■ **Exercise data**:
....................
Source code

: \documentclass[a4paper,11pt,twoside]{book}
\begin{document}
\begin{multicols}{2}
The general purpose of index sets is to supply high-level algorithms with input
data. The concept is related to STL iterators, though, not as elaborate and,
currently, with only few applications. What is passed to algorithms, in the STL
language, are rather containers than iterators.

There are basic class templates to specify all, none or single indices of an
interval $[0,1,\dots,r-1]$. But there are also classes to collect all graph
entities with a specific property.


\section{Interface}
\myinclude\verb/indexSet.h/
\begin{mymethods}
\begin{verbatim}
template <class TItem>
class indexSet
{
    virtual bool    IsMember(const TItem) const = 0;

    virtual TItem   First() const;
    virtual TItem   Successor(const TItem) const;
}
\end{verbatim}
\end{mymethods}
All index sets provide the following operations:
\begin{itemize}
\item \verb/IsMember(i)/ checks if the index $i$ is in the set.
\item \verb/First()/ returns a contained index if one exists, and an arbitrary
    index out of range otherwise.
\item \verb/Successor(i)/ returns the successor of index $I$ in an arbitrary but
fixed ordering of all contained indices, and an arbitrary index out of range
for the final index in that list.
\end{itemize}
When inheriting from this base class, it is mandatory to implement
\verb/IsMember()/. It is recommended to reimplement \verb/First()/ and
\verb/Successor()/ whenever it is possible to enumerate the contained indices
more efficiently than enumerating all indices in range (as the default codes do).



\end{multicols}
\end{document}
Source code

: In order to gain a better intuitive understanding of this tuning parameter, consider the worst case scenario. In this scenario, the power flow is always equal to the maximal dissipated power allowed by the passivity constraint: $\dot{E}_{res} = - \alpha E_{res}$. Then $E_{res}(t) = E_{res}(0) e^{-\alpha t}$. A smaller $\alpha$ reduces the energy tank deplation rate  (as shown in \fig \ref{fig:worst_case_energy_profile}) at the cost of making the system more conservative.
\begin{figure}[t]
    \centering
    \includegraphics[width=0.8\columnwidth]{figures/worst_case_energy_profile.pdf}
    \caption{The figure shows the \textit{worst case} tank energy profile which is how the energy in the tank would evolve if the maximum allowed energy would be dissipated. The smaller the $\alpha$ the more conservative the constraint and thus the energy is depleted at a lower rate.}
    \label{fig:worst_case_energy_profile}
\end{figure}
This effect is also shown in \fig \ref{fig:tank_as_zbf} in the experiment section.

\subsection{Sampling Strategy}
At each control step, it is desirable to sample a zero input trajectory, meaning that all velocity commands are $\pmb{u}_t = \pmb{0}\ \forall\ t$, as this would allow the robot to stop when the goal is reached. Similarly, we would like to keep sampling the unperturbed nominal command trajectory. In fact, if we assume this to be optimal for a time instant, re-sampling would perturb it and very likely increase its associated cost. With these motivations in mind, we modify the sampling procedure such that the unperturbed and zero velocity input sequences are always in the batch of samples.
....................
■ **Assignment**:
Take the lines above and print them exactly.

■ **Answer area**:
Source code

: \documentclass[a4paper,11pt,twoside]{book}
\begin{document}
\begin{multicols}{2}
The general purpose of index sets is to supply high-level algorithms with input
data. The concept is related to STL iterators, though, not as elaborate and,
currently, with only few applications. What is passed to algorithms, in the STL
language, are rather containers than iterators.

There are basic class templates to specify all, none or single indices of an
interval $[0,1,\dots,r-1]$. But there are also classes to collect all graph
entities with a specific property.


\section{Interface}
\myinclude\verb/indexSet.h/
\begin{mymethods}
\begin{verbatim}
template <class TItem>
class indexSet
{
    virtual bool    IsMember(const TItem) const = 0;

    virtual TItem   First() const;
    virtual TItem   Successor(const TItem) const;
}
\end{verbatim}
\end{mymethods}
All index sets provide the following operations:
\begin{itemize}
\item \verb/IsMember(i)/ checks if the index $i$ is in the set.
\item \verb/First()/ returns a contained index if one exists, and an arbitrary
    index out of range otherwise.
\item \verb/Successor(i)/ returns the successor of index $I$ in an arbitrary but
fixed ordering of all contained indices, and an arbitrary index out of range
for the final index in that list.
\end{itemize}
When inheriting from this base class, it is mandatory to implement
\verb/IsMember()/. It is recommended to reimplement \verb/First()/ and
\verb/Successor()/ whenever it is possible to enumerate the contained indices
more efficiently than enumerating all indices in range (as the default codes do).



\end{multicols}
\end{document}
Source code

: In order to gain a better intuitive understanding of this tuning parameter, consider the worst case scenario. In this scenario, the power flow is always equal to the maximal dissipated power allowed by the passivity constraint: $\dot{E}_{res} = - \alpha E_{res}$. Then $E_{res}(t) = E_{res}(0) e^{-\alpha t}$. A smaller $\alpha$ reduces the energy tank deplation rate  (as shown in \fig \ref{fig:worst_case_energy_profile}) at the cost of making the system more conservative.
\begin{figure}[t]
    \centering
    \includegraphics[width=0.8\columnwidth]{figures/worst_case_energy_profile.pdf}
    \caption{The figure shows the \textit{worst case} tank energy profile which is how the energy in the tank would evolve if the maximum allowed energy would be dissipated. The smaller the $\alpha$ the more conservative the constraint and thus the energy is depleted at a lower rate.}
    \label{fig:worst_case_energy_profile}
\end{figure}
This effect is also shown in \fig \ref{fig:tank_as_zbf} in the experiment section.

\subsection{Sampling Strategy}
At each control step, it is desirable to sample a zero input trajectory, meaning that all velocity commands are $\pmb{u}_t = \pmb{0}\ \forall\ t$, as this would allow the robot to stop when the goal is reached. Similarly, we would like to keep sampling the unperturbed nominal command trajectory. In fact, if we assume this to be optimal for a time instant, re-sampling would perturb it and very likely increase its associated cost. With these motivations in mind, we modify the sampling procedure such that the unperturbed and zero velocity input sequences are always in the batch of samples.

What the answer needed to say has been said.